# Work instruction
Starting at the line containing "apporter davantage de" and ending at the line containing "## 1. En 2016, le", print every line of the material below exactly, both ends included, and stop there.

[[ Data extract, beginning ]]

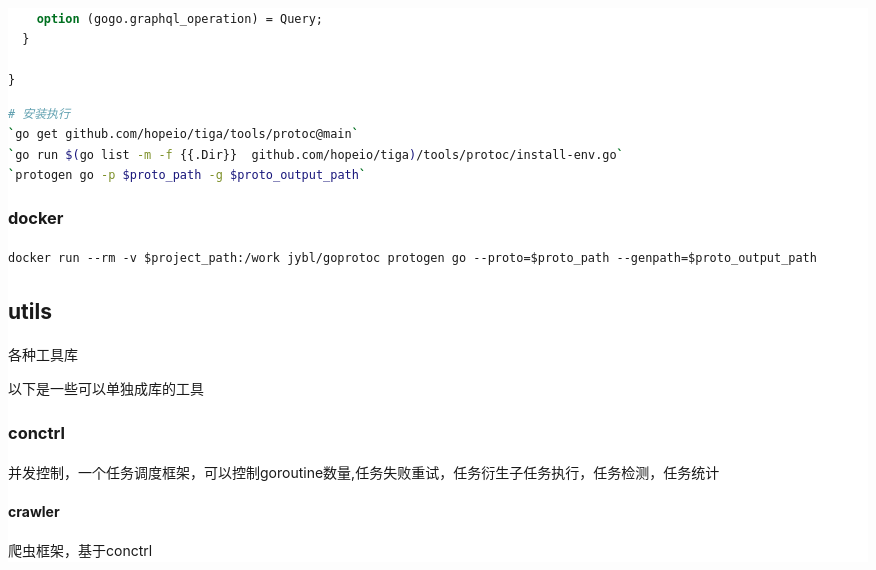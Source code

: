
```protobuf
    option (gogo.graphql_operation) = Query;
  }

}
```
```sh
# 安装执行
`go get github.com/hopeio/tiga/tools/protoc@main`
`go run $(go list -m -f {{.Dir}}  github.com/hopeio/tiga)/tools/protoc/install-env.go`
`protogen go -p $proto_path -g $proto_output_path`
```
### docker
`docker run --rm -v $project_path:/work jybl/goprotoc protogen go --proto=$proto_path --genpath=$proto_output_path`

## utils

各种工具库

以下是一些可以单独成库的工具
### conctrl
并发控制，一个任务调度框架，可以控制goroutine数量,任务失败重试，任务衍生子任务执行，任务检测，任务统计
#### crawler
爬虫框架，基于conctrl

[[ Data extract, end ]]
[[ Data extract, beginning ]]

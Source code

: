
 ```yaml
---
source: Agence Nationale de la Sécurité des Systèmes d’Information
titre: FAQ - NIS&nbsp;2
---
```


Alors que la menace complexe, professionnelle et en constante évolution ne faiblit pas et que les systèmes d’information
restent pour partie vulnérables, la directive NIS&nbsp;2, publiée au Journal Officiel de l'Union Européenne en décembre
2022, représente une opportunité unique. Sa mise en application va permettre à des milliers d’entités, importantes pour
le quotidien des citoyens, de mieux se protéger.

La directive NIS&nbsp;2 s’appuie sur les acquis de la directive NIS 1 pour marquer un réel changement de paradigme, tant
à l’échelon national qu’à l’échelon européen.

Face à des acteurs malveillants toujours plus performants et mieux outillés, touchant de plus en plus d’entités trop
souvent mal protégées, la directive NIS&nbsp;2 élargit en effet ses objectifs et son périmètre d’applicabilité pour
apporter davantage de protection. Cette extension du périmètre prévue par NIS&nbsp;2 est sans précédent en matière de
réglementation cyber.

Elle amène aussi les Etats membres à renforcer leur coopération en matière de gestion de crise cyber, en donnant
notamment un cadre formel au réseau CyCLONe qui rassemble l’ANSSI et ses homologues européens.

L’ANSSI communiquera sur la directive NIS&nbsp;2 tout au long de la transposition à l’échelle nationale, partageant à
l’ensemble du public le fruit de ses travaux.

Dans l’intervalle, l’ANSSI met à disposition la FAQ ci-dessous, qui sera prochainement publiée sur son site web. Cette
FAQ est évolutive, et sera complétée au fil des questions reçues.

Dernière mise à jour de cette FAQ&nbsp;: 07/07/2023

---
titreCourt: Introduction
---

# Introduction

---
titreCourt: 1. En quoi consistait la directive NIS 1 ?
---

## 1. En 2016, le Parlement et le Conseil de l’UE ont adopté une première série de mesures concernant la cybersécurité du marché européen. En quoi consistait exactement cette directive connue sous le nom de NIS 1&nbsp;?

[[ Data extract, end ]]
[[ Data extract, beginning ]]

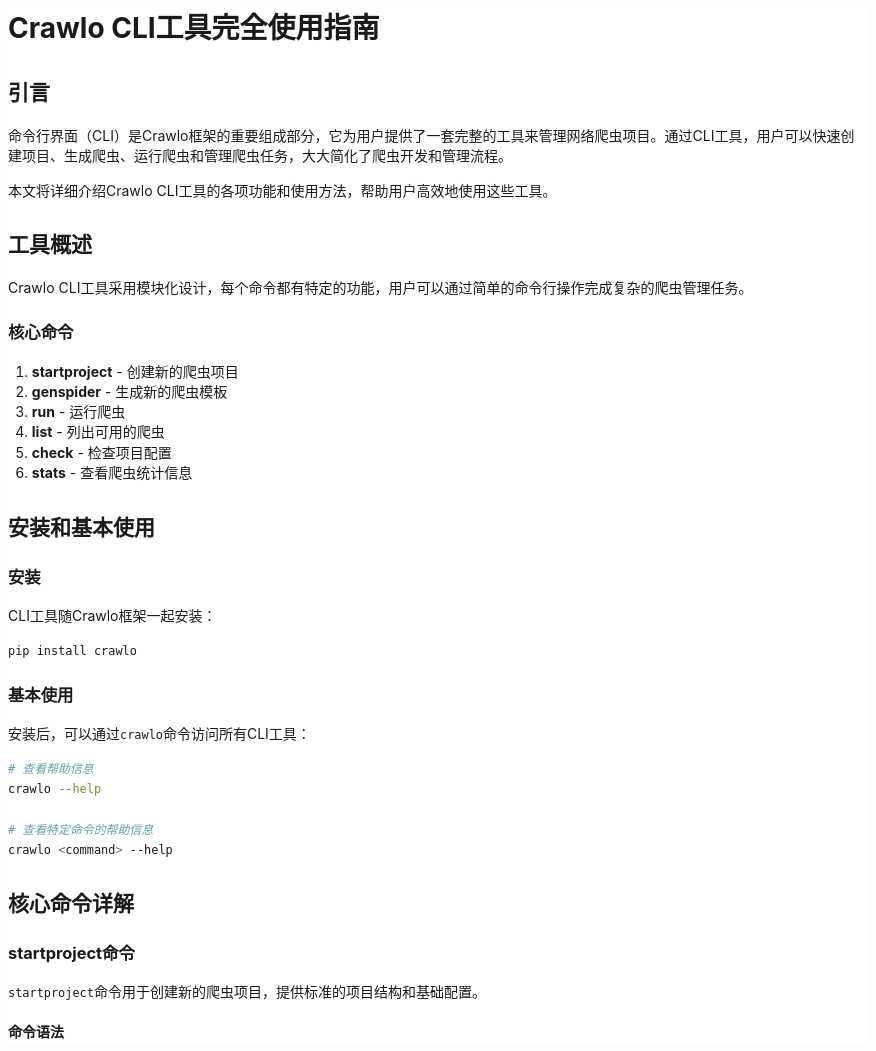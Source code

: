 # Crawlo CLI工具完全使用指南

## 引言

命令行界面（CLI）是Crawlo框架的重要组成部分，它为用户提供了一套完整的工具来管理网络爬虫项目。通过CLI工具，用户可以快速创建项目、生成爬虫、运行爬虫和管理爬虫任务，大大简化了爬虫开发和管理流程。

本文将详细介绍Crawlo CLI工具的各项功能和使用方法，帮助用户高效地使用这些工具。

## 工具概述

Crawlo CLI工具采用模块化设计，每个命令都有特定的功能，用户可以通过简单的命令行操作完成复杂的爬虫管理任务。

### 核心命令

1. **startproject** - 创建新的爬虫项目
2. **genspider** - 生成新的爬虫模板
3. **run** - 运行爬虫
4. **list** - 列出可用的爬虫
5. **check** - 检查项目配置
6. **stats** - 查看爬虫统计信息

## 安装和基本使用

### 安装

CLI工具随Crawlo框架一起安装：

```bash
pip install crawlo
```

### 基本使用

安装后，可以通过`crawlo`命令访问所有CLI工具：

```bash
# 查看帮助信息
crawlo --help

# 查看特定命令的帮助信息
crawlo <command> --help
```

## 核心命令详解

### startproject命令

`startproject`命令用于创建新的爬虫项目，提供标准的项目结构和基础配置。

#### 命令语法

[[ Data extract, end ]]

# Task answer
apporter davantage de protection. Cette extension du périmètre prévue par NIS&nbsp;2 est sans précédent en matière de
réglementation cyber.

Elle amène aussi les Etats membres à renforcer leur coopération en matière de gestion de crise cyber, en donnant
notamment un cadre formel au réseau CyCLONe qui rassemble l’ANSSI et ses homologues européens.

L’ANSSI communiquera sur la directive NIS&nbsp;2 tout au long de la transposition à l’échelle nationale, partageant à
l’ensemble du public le fruit de ses travaux.

Dans l’intervalle, l’ANSSI met à disposition la FAQ ci-dessous, qui sera prochainement publiée sur son site web. Cette
FAQ est évolutive, et sera complétée au fil des questions reçues.

Dernière mise à jour de cette FAQ&nbsp;: 07/07/2023

---
titreCourt: Introduction
---

# Introduction

---
titreCourt: 1. En quoi consistait la directive NIS 1 ?
---

## 1. En 2016, le Parlement et le Conseil de l’UE ont adopté une première série de mesures concernant la cybersécurité du marché européen. En quoi consistait exactement cette directive connue sous le nom de NIS 1&nbsp;?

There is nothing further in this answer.